The problem
Set each entry down verbatim, omitting images.

Rendered images with source text:
►

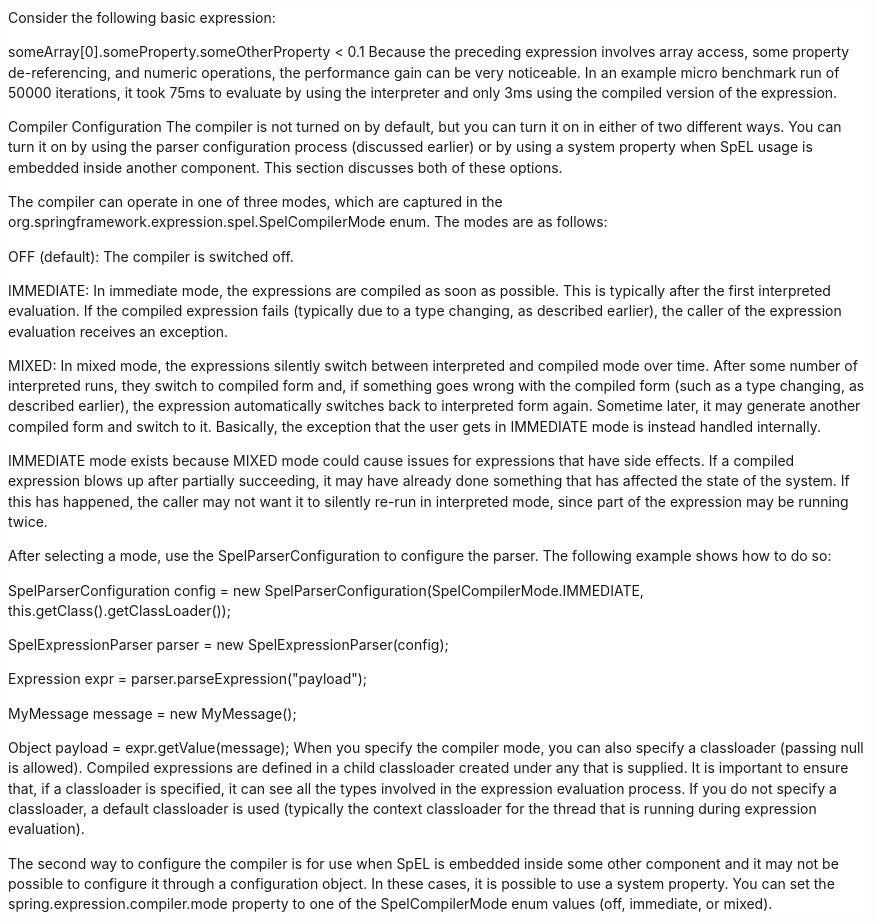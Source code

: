 Consider the following basic expression:

someArray[0].someProperty.someOtherProperty < 0.1
Because the preceding expression involves array access, some property de-referencing, and numeric operations, the performance gain can be very noticeable. In an example micro benchmark run of 50000 iterations, it took 75ms to evaluate by using the interpreter and only 3ms using the compiled version of the expression.

Compiler Configuration
The compiler is not turned on by default, but you can turn it on in either of two different ways. You can turn it on by using the parser configuration process (discussed earlier) or by using a system property when SpEL usage is embedded inside another component. This section discusses both of these options.

The compiler can operate in one of three modes, which are captured in the org.springframework.expression.spel.SpelCompilerMode enum. The modes are as follows:

OFF (default): The compiler is switched off.

IMMEDIATE: In immediate mode, the expressions are compiled as soon as possible. This is typically after the first interpreted evaluation. If the compiled expression fails (typically due to a type changing, as described earlier), the caller of the expression evaluation receives an exception.

MIXED: In mixed mode, the expressions silently switch between interpreted and compiled mode over time. After some number of interpreted runs, they switch to compiled form and, if something goes wrong with the compiled form (such as a type changing, as described earlier), the expression automatically switches back to interpreted form again. Sometime later, it may generate another compiled form and switch to it. Basically, the exception that the user gets in IMMEDIATE mode is instead handled internally.

IMMEDIATE mode exists because MIXED mode could cause issues for expressions that have side effects. If a compiled expression blows up after partially succeeding, it may have already done something that has affected the state of the system. If this has happened, the caller may not want it to silently re-run in interpreted mode, since part of the expression may be running twice.

After selecting a mode, use the SpelParserConfiguration to configure the parser. The following example shows how to do so:

SpelParserConfiguration config = new SpelParserConfiguration(SpelCompilerMode.IMMEDIATE,
this.getClass().getClassLoader());

SpelExpressionParser parser = new SpelExpressionParser(config);

Expression expr = parser.parseExpression("payload");

MyMessage message = new MyMessage();

Object payload = expr.getValue(message);
When you specify the compiler mode, you can also specify a classloader (passing null is allowed). Compiled expressions are defined in a child classloader created under any that is supplied. It is important to ensure that, if a classloader is specified, it can see all the types involved in the expression evaluation process. If you do not specify a classloader, a default classloader is used (typically the context classloader for the thread that is running during expression evaluation).

The second way to configure the compiler is for use when SpEL is embedded inside some other component and it may not be possible to configure it through a configuration object. In these cases, it is possible to use a system property. You can set the spring.expression.compiler.mode property to one of the SpelCompilerMode enum values (off, immediate, or mixed).
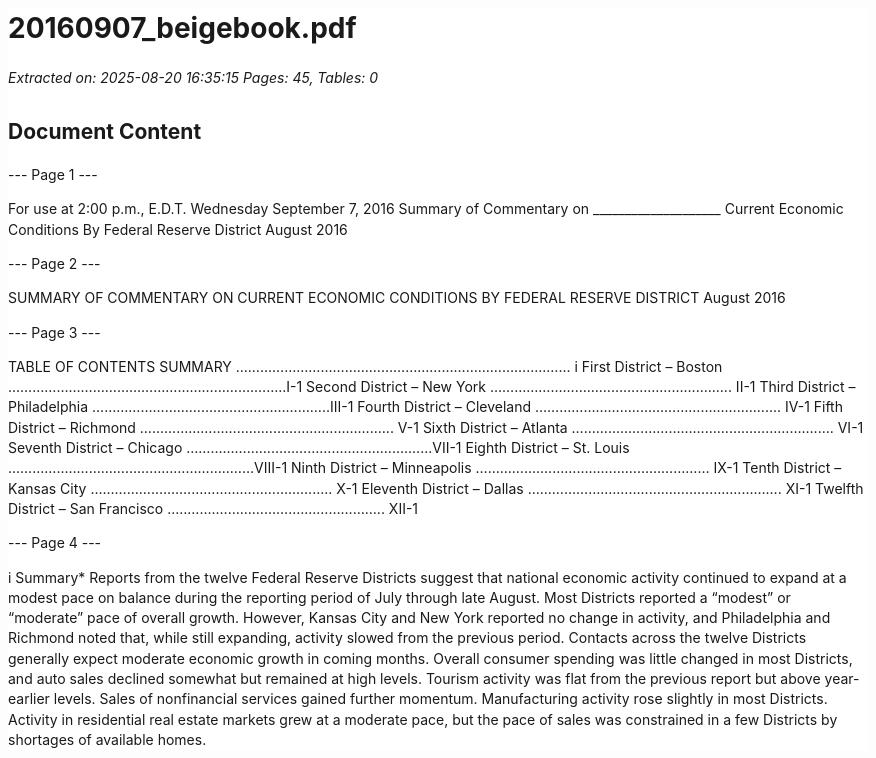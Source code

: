 # 20160907_beigebook.pdf

*Extracted on: 2025-08-20 16:35:15*
*Pages: 45, Tables: 0*

## Document Content

--- Page 1 ---

For use at 2:00 p.m., E.D.T.
Wednesday
September 7, 2016
Summary of Commentary on ____________________
Current
Economic
Conditions
By Federal Reserve District
August 2016

--- Page 2 ---

SUMMARY OF COMMENTARY ON CURRENT ECONOMIC CONDITIONS
BY FEDERAL RESERVE DISTRICT
August 2016

--- Page 3 ---

TABLE OF CONTENTS
SUMMARY ……………………………………………………………….….…... i
First District – Boston …………………………………………………….……..I-1
Second District – New York …………………………………………….…….. II-1
Third District – Philadelphia …………………………………………………..III-1
Fourth District – Cleveland ……………………..…………………….…….... IV-1
Fifth District – Richmond ………………………………………………….….. V-1
Sixth District – Atlanta …………………………………………………….…. VI-1
Seventh District – Chicago ……………………………………………….…...VII-1
Eighth District – St. Louis …………..…………………………………..……VIII-1
Ninth District – Minneapolis …………….…………………………………… IX-1
Tenth District – Kansas City …………….…………………………………….. X-1
Eleventh District – Dallas ……………….………..…………………..………. XI-1
Twelfth District – San Francisco ..……….……………….………………….. XII-1

--- Page 4 ---

i
Summary*
Reports from the twelve Federal Reserve Districts suggest that national economic activity
continued to expand at a modest pace on balance during the reporting period of July through late August.
Most Districts reported a “modest” or “moderate” pace of overall growth. However, Kansas City and New
York reported no change in activity, and Philadelphia and Richmond noted that, while still expanding,
activity slowed from the previous period. Contacts across the twelve Districts generally expect moderate
economic growth in coming months. Overall consumer spending was little changed in most Districts, and
auto sales declined somewhat but remained at high levels. Tourism activity was flat from the previous
report but above year-earlier levels. Sales of nonfinancial services gained further momentum.
Manufacturing activity rose slightly in most Districts. Activity in residential real estate markets grew at a
moderate pace, but the pace of sales was constrained in a few Districts by shortages of available homes.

◄

Final answer
Source code

: Consider the following basic expression:

someArray[0].someProperty.someOtherProperty < 0.1
Because the preceding expression involves array access, some property de-referencing, and numeric operations, the performance gain can be very noticeable. In an example micro benchmark run of 50000 iterations, it took 75ms to evaluate by using the interpreter and only 3ms using the compiled version of the expression.

Compiler Configuration
The compiler is not turned on by default, but you can turn it on in either of two different ways. You can turn it on by using the parser configuration process (discussed earlier) or by using a system property when SpEL usage is embedded inside another component. This section discusses both of these options.

The compiler can operate in one of three modes, which are captured in the org.springframework.expression.spel.SpelCompilerMode enum. The modes are as follows:

OFF (default): The compiler is switched off.

IMMEDIATE: In immediate mode, the expressions are compiled as soon as possible. This is typically after the first interpreted evaluation. If the compiled expression fails (typically due to a type changing, as described earlier), the caller of the expression evaluation receives an exception.

MIXED: In mixed mode, the expressions silently switch between interpreted and compiled mode over time. After some number of interpreted runs, they switch to compiled form and, if something goes wrong with the compiled form (such as a type changing, as described earlier), the expression automatically switches back to interpreted form again. Sometime later, it may generate another compiled form and switch to it. Basically, the exception that the user gets in IMMEDIATE mode is instead handled internally.

IMMEDIATE mode exists because MIXED mode could cause issues for expressions that have side effects. If a compiled expression blows up after partially succeeding, it may have already done something that has affected the state of the system. If this has happened, the caller may not want it to silently re-run in interpreted mode, since part of the expression may be running twice.

After selecting a mode, use the SpelParserConfiguration to configure the parser. The following example shows how to do so:

SpelParserConfiguration config = new SpelParserConfiguration(SpelCompilerMode.IMMEDIATE,
this.getClass().getClassLoader());

SpelExpressionParser parser = new SpelExpressionParser(config);

Expression expr = parser.parseExpression("payload");

MyMessage message = new MyMessage();

Object payload = expr.getValue(message);
When you specify the compiler mode, you can also specify a classloader (passing null is allowed). Compiled expressions are defined in a child classloader created under any that is supplied. It is important to ensure that, if a classloader is specified, it can see all the types involved in the expression evaluation process. If you do not specify a classloader, a default classloader is used (typically the context classloader for the thread that is running during expression evaluation).

The second way to configure the compiler is for use when SpEL is embedded inside some other component and it may not be possible to configure it through a configuration object. In these cases, it is possible to use a system property. You can set the spring.expression.compiler.mode property to one of the SpelCompilerMode enum values (off, immediate, or mixed).
Source code

: # 20160907_beigebook.pdf

*Extracted on: 2025-08-20 16:35:15*
*Pages: 45, Tables: 0*

## Document Content

--- Page 1 ---

For use at 2:00 p.m., E.D.T.
Wednesday
September 7, 2016
Summary of Commentary on ____________________
Current
Economic
Conditions
By Federal Reserve District
August 2016

--- Page 2 ---

SUMMARY OF COMMENTARY ON CURRENT ECONOMIC CONDITIONS
BY FEDERAL RESERVE DISTRICT
August 2016

--- Page 3 ---

TABLE OF CONTENTS
SUMMARY ……………………………………………………………….….…... i
First District – Boston …………………………………………………….……..I-1
Second District – New York …………………………………………….…….. II-1
Third District – Philadelphia …………………………………………………..III-1
Fourth District – Cleveland ……………………..…………………….…….... IV-1
Fifth District – Richmond ………………………………………………….….. V-1
Sixth District – Atlanta …………………………………………………….…. VI-1
Seventh District – Chicago ……………………………………………….…...VII-1
Eighth District – St. Louis …………..…………………………………..……VIII-1
Ninth District – Minneapolis …………….…………………………………… IX-1
Tenth District – Kansas City …………….…………………………………….. X-1
Eleventh District – Dallas ……………….………..…………………..………. XI-1
Twelfth District – San Francisco ..……….……………….………………….. XII-1

--- Page 4 ---

i
Summary*
Reports from the twelve Federal Reserve Districts suggest that national economic activity
continued to expand at a modest pace on balance during the reporting period of July through late August.
Most Districts reported a “modest” or “moderate” pace of overall growth. However, Kansas City and New
York reported no change in activity, and Philadelphia and Richmond noted that, while still expanding,
activity slowed from the previous period. Contacts across the twelve Districts generally expect moderate
economic growth in coming months. Overall consumer spending was little changed in most Districts, and
auto sales declined somewhat but remained at high levels. Tourism activity was flat from the previous
report but above year-earlier levels. Sales of nonfinancial services gained further momentum.
Manufacturing activity rose slightly in most Districts. Activity in residential real estate markets grew at a
moderate pace, but the pace of sales was constrained in a few Districts by shortages of available homes.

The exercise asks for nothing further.